Video abstract of “Family history and quality of life in patients with plaque psoriasis” [453078].

Views: 44

Fan Jiang, Lingyi Lu, Sihan Wang, Feng Yuan, Lu Cao, Suling Xu,* Bingjiang Lin*

Department of Dermatology, The First Affiliated Hospital of Ningbo University, Ningbo, Zhejiang; National Clinical Medical Research Center for Skin and Immune Diseases, Beijing, People’s Republic of China

*These authors contributed equally to this work

Correspondence: Suling Xu; Bingjiang Lin, Department of Dermatology, The First Affiliated Hospital of Ningbo University, No. 59 Liuting Street, Ningbo, Zhejiang, 315000, People’s Republic of China, Email [email protected]

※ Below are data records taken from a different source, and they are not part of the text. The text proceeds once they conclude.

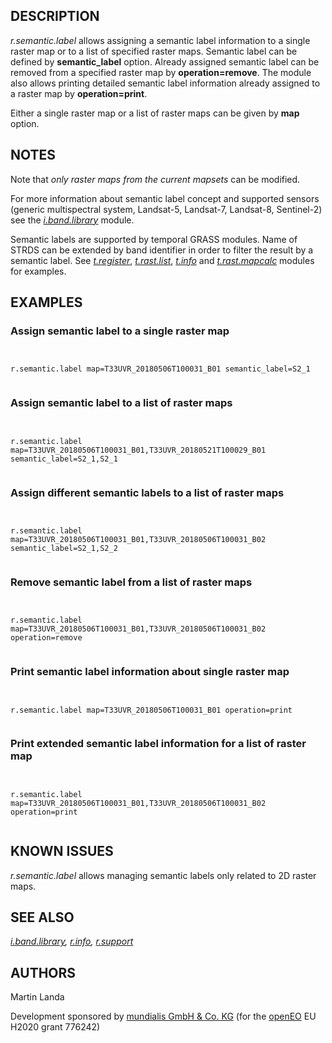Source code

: 
## DESCRIPTION

*r.semantic.label* allows assigning a semantic label information to a
single raster map or to a list of specified raster maps. Semantic
label can be defined by **semantic\_label** option. Already assigned semantic
label can be removed from a specified raster map
by **operation=remove**. The module also allows printing detailed
semantic label information already assigned to a raster map
by **operation=print**.

Either a single raster map or a list of raster maps can be given
by **map** option.

## NOTES

Note that *only raster maps from the current mapsets* can be modified.

For more information about semantic label concept and supported sensors
(generic multispectral system, Landsat-5, Landsat-7, Landsat-8, Sentinel-2)
see the *[i.band.library](i.band.library.html)* module.

Semantic labels are supported by temporal GRASS modules. Name of
STRDS can be extended by band identifier in order to filter the result
by a semantic label. See
*[t.register](t.register.html#support-for-semantic-labels)*,
*[t.rast.list](t.rast.list.html#filtering-the-result-by-semantic-label)*,
*[t.info](t.info.html#space-time-dataset-with-semantic-labels-assigned)*
and *[t.rast.mapcalc](t.rast.mapcalc.html#semantic-label-filtering)*
modules for examples.

## EXAMPLES

### Assign semantic label to a single raster map

```


r.semantic.label map=T33UVR_20180506T100031_B01 semantic_label=S2_1


```

### Assign semantic label to a list of raster maps

```


r.semantic.label map=T33UVR_20180506T100031_B01,T33UVR_20180521T100029_B01 semantic_label=S2_1,S2_1


```

### Assign different semantic labels to a list of raster maps

```


r.semantic.label map=T33UVR_20180506T100031_B01,T33UVR_20180506T100031_B02 semantic_label=S2_1,S2_2


```

### Remove semantic label from a list of raster maps

```


r.semantic.label map=T33UVR_20180506T100031_B01,T33UVR_20180506T100031_B02 operation=remove


```

### Print semantic label information about single raster map

```


r.semantic.label map=T33UVR_20180506T100031_B01 operation=print


```

### Print extended semantic label information for a list of raster map

```


r.semantic.label map=T33UVR_20180506T100031_B01,T33UVR_20180506T100031_B02 operation=print


```

## KNOWN ISSUES

*r.semantic.label* allows managing semantic labels only related to 2D
raster maps.

## SEE ALSO

*[i.band.library](i.band.library.html),
[r.info](r.info.html),
[r.support](r.support.html)*

## AUTHORS

Martin Landa

Development sponsored by [mundialis
GmbH & Co. KG](https://www.mundialis.de/en) (for the [openEO](https://openeo.org)
EU H2020 grant 776242)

Purpose: The purpose of this study was to investigate the comprehensive impact of family history of psoriasis, lesion size, disease severity, and the possibility of joint involvement on patients’ quality of life(QoL).
Patients and Methods: Data from 5961 patients with psoriasis recruited from 440 hospitals throughout China were analyzed. The effects of family history of psoriasis, Body Surface Area(BSA), Psoriasis Area and Severity Index(PASI), and Psoriasis Epidemiology Screening Tool(PEST) on their Dermatology Life Quality Index(DLQI) were studied using a moderated chained mediated effects test.
Results: A total of 912 patients (15.30%) had a family history of psoriasis, and 5071 patients (85.10%) had plaque psoriasis. In patients with plaque psoriasis, the variables of family history, PASI, PEST, and DLQI were positively correlated with each other. Additionally, in patients with other types of psoriasis, PASI was positively correlated with PEST and DLQI. Age was positively correlated with PASI and PEST and negatively correlated with DLQI in patients with plaque psoriasis; their Body Mass Index(BMI) and disease duration were in positive correlation with PASI and PEST. The mediation effect of PASI and PEST between family history and DLQI was remarkable in patients with plaque psoriasis and not in those with other types of psoriasis. BSA moderated the association between family history and PASI in patients with plaque psoriasis.
Conclusion: PASI and PEST play a chain mediating role in the relationship between family history and DLQI in patients with plaque psoriasis, and high levels of BSA increase the ability of family history to positively predict PASI in plaque psoriasis, thereby affecting the patient’s QoL.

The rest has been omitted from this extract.